### Supplied records:
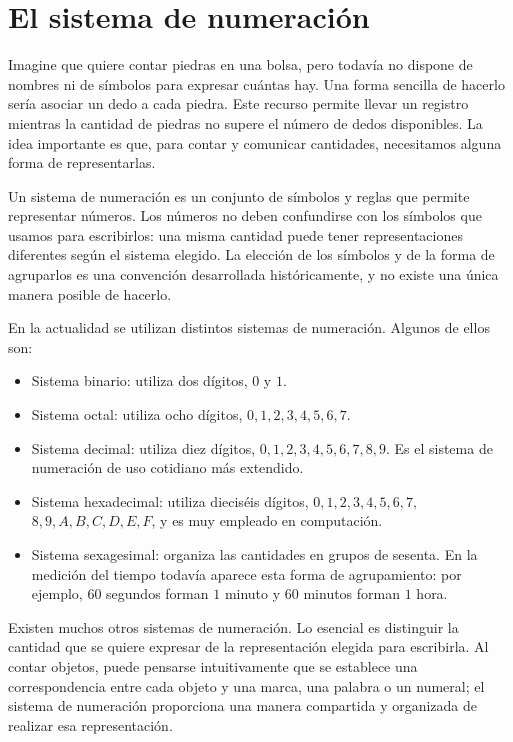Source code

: \section{El sistema de numeración}

Imagine que quiere contar piedras en una bolsa, pero todavía no dispone de nombres ni de símbolos para expresar cuántas hay. Una forma sencilla de hacerlo sería asociar un dedo a cada piedra. Este recurso permite llevar un registro mientras la cantidad de piedras no supere el número de dedos disponibles. La idea importante es que, para contar y comunicar cantidades, necesitamos alguna forma de representarlas.

Un sistema de numeración es un conjunto de símbolos y reglas que permite representar números. Los números no deben confundirse con los símbolos que usamos para escribirlos: una misma cantidad puede tener representaciones diferentes según el sistema elegido. La elección de los símbolos y de la forma de agruparlos es una convención desarrollada históricamente, y no existe una única manera posible de hacerlo.

En la actualidad se utilizan distintos sistemas de numeración. Algunos de ellos son:
\begin{itemize}
  \item Sistema binario: utiliza dos dígitos, \(0\) y \(1\).
  \item Sistema octal: utiliza ocho dígitos, \(0,1,2,3,4,5,6,7\).
  \item Sistema decimal: utiliza diez dígitos, \(0,1,2,3,4,5,6,7,8,9\). Es el sistema de numeración de uso cotidiano más extendido.
  \item Sistema hexadecimal: utiliza dieciséis dígitos, \(0,1,2,3,4,5,6,7,\) \(8,9,A,B,C,D,E,F\), y es muy empleado en computación.
  \item Sistema sexagesimal: organiza las cantidades en grupos de sesenta. En la medición del tiempo todavía aparece esta forma de agrupamiento: por ejemplo, \(60\) segundos forman \(1\) minuto y \(60\) minutos forman \(1\) hora.
\end{itemize}

Existen muchos otros sistemas de numeración. Lo esencial es distinguir la cantidad que se quiere expresar de la representación elegida para escribirla. Al contar objetos, puede pensarse intuitivamente que se establece una correspondencia entre cada objeto y una marca, una palabra o un numeral; el sistema de numeración proporciona una manera compartida y organizada de realizar esa representación.


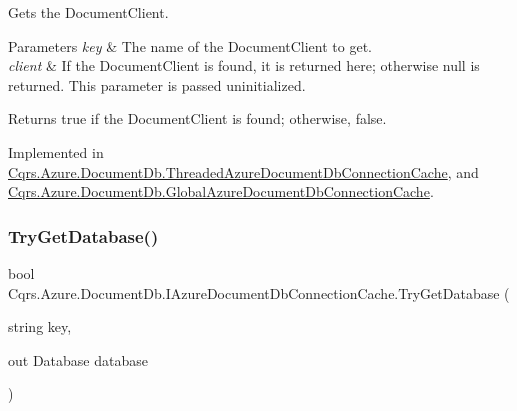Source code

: Gets the Document\+Client. 


\begin{DoxyParams}{Parameters}
{\em key} & The name of the Document\+Client to get.\\
\hline
{\em client} & If the Document\+Client is found, it is returned here; otherwise null is returned. This parameter is passed uninitialized.\\
\hline
\end{DoxyParams}
\begin{DoxyReturn}{Returns}
true if the Document\+Client is found; otherwise, false.
\end{DoxyReturn}


Implemented in \hyperlink{classCqrs_1_1Azure_1_1DocumentDb_1_1ThreadedAzureDocumentDbConnectionCache_a0cf4a79ec6bcc1021182f95ddc27edea_a0cf4a79ec6bcc1021182f95ddc27edea}{Cqrs.\+Azure.\+Document\+Db.\+Threaded\+Azure\+Document\+Db\+Connection\+Cache}, and \hyperlink{classCqrs_1_1Azure_1_1DocumentDb_1_1GlobalAzureDocumentDbConnectionCache_a5b91ecf67ee594a0a6a4d3193f381c6e_a5b91ecf67ee594a0a6a4d3193f381c6e}{Cqrs.\+Azure.\+Document\+Db.\+Global\+Azure\+Document\+Db\+Connection\+Cache}.

\mbox{\label{interfaceCqrs_1_1Azure_1_1DocumentDb_1_1IAzureDocumentDbConnectionCache_ac2ab3e4a1c093f10d0b55634d4990ab2_ac2ab3e4a1c093f10d0b55634d4990ab2}} 
\subsubsection{\texorpdfstring{Try\+Get\+Database()}{TryGetDatabase()}}
{\footnotesize\ttfamily bool Cqrs.\+Azure.\+Document\+Db.\+I\+Azure\+Document\+Db\+Connection\+Cache.\+Try\+Get\+Database (\begin{DoxyParamCaption}\item[{string}]{key,  }\item[{out Database}]{database }\end{DoxyParamCaption})}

### Your goal:
Only the pictures are dropped. Otherwise, write out the listing exactly.

### Your response:
Source code

: \section{El sistema de numeración}

Imagine que quiere contar piedras en una bolsa, pero todavía no dispone de nombres ni de símbolos para expresar cuántas hay. Una forma sencilla de hacerlo sería asociar un dedo a cada piedra. Este recurso permite llevar un registro mientras la cantidad de piedras no supere el número de dedos disponibles. La idea importante es que, para contar y comunicar cantidades, necesitamos alguna forma de representarlas.

Un sistema de numeración es un conjunto de símbolos y reglas que permite representar números. Los números no deben confundirse con los símbolos que usamos para escribirlos: una misma cantidad puede tener representaciones diferentes según el sistema elegido. La elección de los símbolos y de la forma de agruparlos es una convención desarrollada históricamente, y no existe una única manera posible de hacerlo.

En la actualidad se utilizan distintos sistemas de numeración. Algunos de ellos son:
\begin{itemize}
  \item Sistema binario: utiliza dos dígitos, \(0\) y \(1\).
  \item Sistema octal: utiliza ocho dígitos, \(0,1,2,3,4,5,6,7\).
  \item Sistema decimal: utiliza diez dígitos, \(0,1,2,3,4,5,6,7,8,9\). Es el sistema de numeración de uso cotidiano más extendido.
  \item Sistema hexadecimal: utiliza dieciséis dígitos, \(0,1,2,3,4,5,6,7,\) \(8,9,A,B,C,D,E,F\), y es muy empleado en computación.
  \item Sistema sexagesimal: organiza las cantidades en grupos de sesenta. En la medición del tiempo todavía aparece esta forma de agrupamiento: por ejemplo, \(60\) segundos forman \(1\) minuto y \(60\) minutos forman \(1\) hora.
\end{itemize}

Existen muchos otros sistemas de numeración. Lo esencial es distinguir la cantidad que se quiere expresar de la representación elegida para escribirla. Al contar objetos, puede pensarse intuitivamente que se establece una correspondencia entre cada objeto y una marca, una palabra o un numeral; el sistema de numeración proporciona una manera compartida y organizada de realizar esa representación.


Source code

: Gets the Document\+Client. 


\begin{DoxyParams}{Parameters}
{\em key} & The name of the Document\+Client to get.\\
\hline
{\em client} & If the Document\+Client is found, it is returned here; otherwise null is returned. This parameter is passed uninitialized.\\
\hline
\end{DoxyParams}
\begin{DoxyReturn}{Returns}
true if the Document\+Client is found; otherwise, false.
\end{DoxyReturn}


Implemented in \hyperlink{classCqrs_1_1Azure_1_1DocumentDb_1_1ThreadedAzureDocumentDbConnectionCache_a0cf4a79ec6bcc1021182f95ddc27edea_a0cf4a79ec6bcc1021182f95ddc27edea}{Cqrs.\+Azure.\+Document\+Db.\+Threaded\+Azure\+Document\+Db\+Connection\+Cache}, and \hyperlink{classCqrs_1_1Azure_1_1DocumentDb_1_1GlobalAzureDocumentDbConnectionCache_a5b91ecf67ee594a0a6a4d3193f381c6e_a5b91ecf67ee594a0a6a4d3193f381c6e}{Cqrs.\+Azure.\+Document\+Db.\+Global\+Azure\+Document\+Db\+Connection\+Cache}.

\mbox{\label{interfaceCqrs_1_1Azure_1_1DocumentDb_1_1IAzureDocumentDbConnectionCache_ac2ab3e4a1c093f10d0b55634d4990ab2_ac2ab3e4a1c093f10d0b55634d4990ab2}} 
\subsubsection{\texorpdfstring{Try\+Get\+Database()}{TryGetDatabase()}}
{\footnotesize\ttfamily bool Cqrs.\+Azure.\+Document\+Db.\+I\+Azure\+Document\+Db\+Connection\+Cache.\+Try\+Get\+Database (\begin{DoxyParamCaption}\item[{string}]{key,  }\item[{out Database}]{database }\end{DoxyParamCaption})}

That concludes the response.